If a line below contains the string "style", copy it out.

[Supplied data Boundary: Start]

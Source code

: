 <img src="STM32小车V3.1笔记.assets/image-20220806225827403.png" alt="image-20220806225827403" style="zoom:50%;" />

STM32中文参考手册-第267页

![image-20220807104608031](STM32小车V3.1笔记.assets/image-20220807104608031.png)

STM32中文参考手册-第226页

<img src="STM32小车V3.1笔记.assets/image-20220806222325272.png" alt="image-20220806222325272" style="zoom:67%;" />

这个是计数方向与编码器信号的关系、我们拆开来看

[Supplied data Boundary: End]
[Supplied data Boundary: Start]

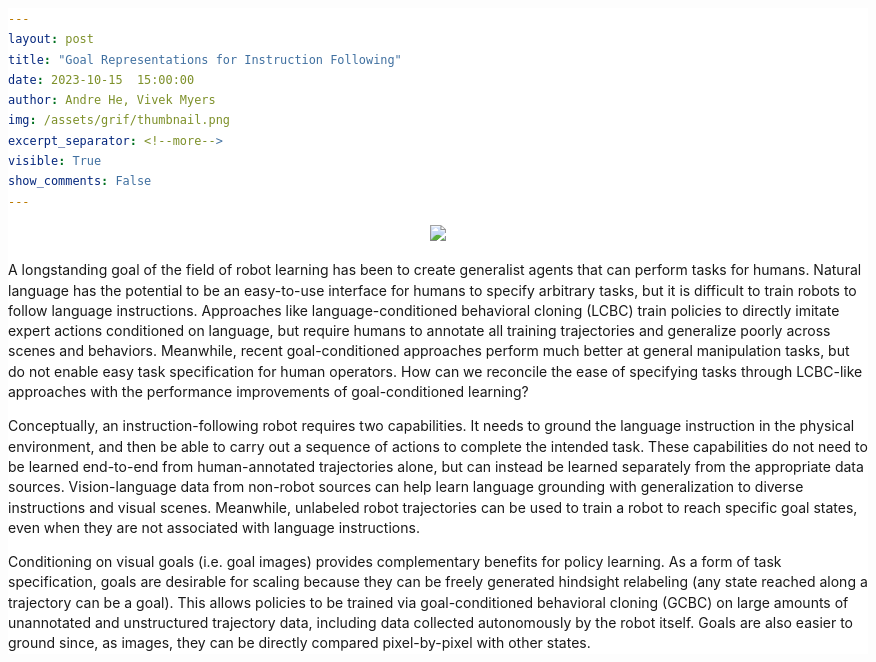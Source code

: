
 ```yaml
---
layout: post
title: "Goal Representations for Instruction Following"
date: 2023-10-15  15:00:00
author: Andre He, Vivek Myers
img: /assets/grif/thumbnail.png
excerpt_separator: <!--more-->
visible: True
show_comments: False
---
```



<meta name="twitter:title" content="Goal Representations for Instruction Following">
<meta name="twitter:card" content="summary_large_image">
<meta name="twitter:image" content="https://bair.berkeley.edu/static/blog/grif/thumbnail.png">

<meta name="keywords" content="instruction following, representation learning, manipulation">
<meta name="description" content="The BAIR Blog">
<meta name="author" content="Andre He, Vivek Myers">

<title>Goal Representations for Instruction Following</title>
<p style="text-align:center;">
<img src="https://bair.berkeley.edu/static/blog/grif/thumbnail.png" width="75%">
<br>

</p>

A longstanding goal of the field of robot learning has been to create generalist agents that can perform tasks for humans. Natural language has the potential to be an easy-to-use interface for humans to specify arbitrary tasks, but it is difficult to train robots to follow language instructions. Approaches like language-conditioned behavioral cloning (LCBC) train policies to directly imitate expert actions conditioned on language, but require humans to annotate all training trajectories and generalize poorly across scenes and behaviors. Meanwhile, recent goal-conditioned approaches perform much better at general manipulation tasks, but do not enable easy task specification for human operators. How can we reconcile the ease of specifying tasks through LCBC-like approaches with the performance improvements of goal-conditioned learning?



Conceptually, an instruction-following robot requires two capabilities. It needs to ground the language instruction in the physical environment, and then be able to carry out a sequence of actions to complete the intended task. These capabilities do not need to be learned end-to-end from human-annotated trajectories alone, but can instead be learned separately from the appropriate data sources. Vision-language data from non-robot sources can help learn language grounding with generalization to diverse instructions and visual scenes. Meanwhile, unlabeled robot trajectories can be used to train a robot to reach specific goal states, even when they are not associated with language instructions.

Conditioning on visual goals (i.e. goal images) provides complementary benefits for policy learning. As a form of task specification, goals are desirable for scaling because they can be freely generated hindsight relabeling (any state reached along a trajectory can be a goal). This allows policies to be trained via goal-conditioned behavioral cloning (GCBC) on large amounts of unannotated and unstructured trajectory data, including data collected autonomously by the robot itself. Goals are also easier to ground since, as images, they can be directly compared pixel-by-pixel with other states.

[Supplied data Boundary: End]

• _Task result_:
: <img src="STM32小车V3.1笔记.assets/image-20220806225827403.png" alt="image-20220806225827403" style="zoom:50%;" />
<img src="STM32小车V3.1笔记.assets/image-20220806222325272.png" alt="image-20220806222325272" style="zoom:67%;" />
<p style="text-align:center;">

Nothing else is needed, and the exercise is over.